The association of Ewings sarcoma/peripheral neuroectodermal tumor and endometrioid type endometrial carcinoma has been reported relatively recently. We have recently identified Ewings sarcoma/peripheral neuroectodermal tumor differentiation in uterine serous carcinomas and undertook this study to evaluate the frequency of both serous and endometrioid carcinomas expressing Ewings sarcoma/peripheral neuroectodermal tumor differentiation. Seventy cases of uterine serous carcinoma were retrieved from the archival files and stained with antibodies to CD99. Positive and negative control slides were run with each staining batch.
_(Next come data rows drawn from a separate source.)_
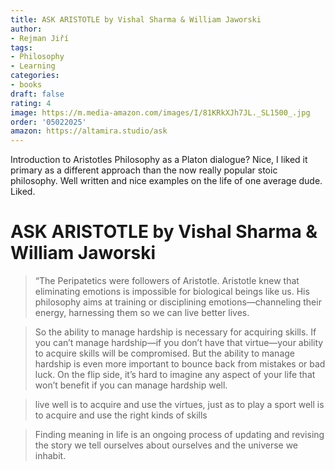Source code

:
 ```yaml
---
title: ASK ARISTOTLE by Vishal Sharma & William Jaworski
author:
- Rejman Jiří
tags:
- Philosophy
- Learning
categories:
- books
draft: false
rating: 4
image: https://m.media-amazon.com/images/I/81KRkXJh7JL._SL1500_.jpg
order: '05022025'
amazon: https://altamira.studio/ask
---
```


Introduction to Aristotles Philosophy as a Platon dialogue? Nice, I liked it primary as a different  approach than the now really popular stoic philosophy. Well written and nice examples on the life of one average dude. Liked.

<!--more-->

# ASK ARISTOTLE by Vishal Sharma & William Jaworski

 > 
 > “The Peripatetics were followers of Aristotle. Aristotle knew that eliminating emotions is impossible for biological beings like us. His philosophy aims at training or disciplining emotions—channeling their energy, harnessing them so we can live better lives.

 > 
 > So the ability to manage hardship is necessary for acquiring skills. If you can’t manage hardship—if you don’t have that virtue—your ability to acquire skills will be compromised. But the ability to manage hardship is even more important to bounce back from mistakes or bad luck. On the flip side, it’s hard to imagine any aspect of your life that won’t benefit if you can manage hardship well.

 > 
 > live well is to acquire and use the virtues, just as to play a sport well is to acquire and use the right kinds of skills

 > 
 > Finding meaning in life is an ongoing process of updating and revising the story we tell ourselves about ourselves and the universe we inhabit.
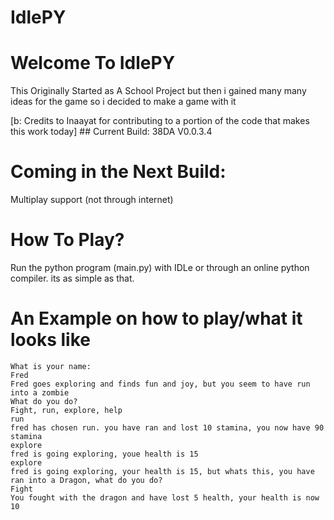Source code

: # IdlePY
<h1> Welcome To IdlePY</h1>
<p>This Originally Started as A School Project but then i gained many many ideas for the game so i decided to make a game with it</p>
[b: Credits to Inaayat for contributing to a portion of the code that  makes this work today]
## Current Build: 38DA V0.0.3.4

# Coming in the Next Build:
Multiplay support (not through internet)


# How To Play?
Run the python program (main.py) with IDLe or through an online python compiler. its as simple as that.

# An Example on how to play/what it looks like
```
What is your name:
Fred
Fred goes exploring and finds fun and joy, but you seem to have run into a zombie
What do you do?
Fight, run, explore, help
run
fred has chosen run. you have ran and lost 10 stamina, you now have 90 stamina
explore
fred is going exploring, youe health is 15
explore
fred is going exploring, your health is 15, but whats this, you have ran into a Dragon, what do you do?
Fight
You fought with the dragon and have lost 5 health, your health is now 10
```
Perinuclear dot-like and/or membranous staining was regarded as positive. The frequency of Ewings sarcoma/peripheral neuroectodermal tumor differentiation in 56 FIGO grade 3 endometrioid carcinomas was also determined and 7% uterine serous and 12.5% of FIGO grade 3 endometrioid endometrial carcinomas showed Ewings sarcoma/peripheral neuroectodermal tumor differentiation. Given the worse prognosis associated with Ewings sarcoma/peripheral neuroectodermal tumor differentiation, even in neoplasms already at high risk for recurrence and metastasis, a high index of suspicion for Ewings sarcoma/peripheral neuroectodermal tumor should be maintained in high-grade uterine serous carcinomas.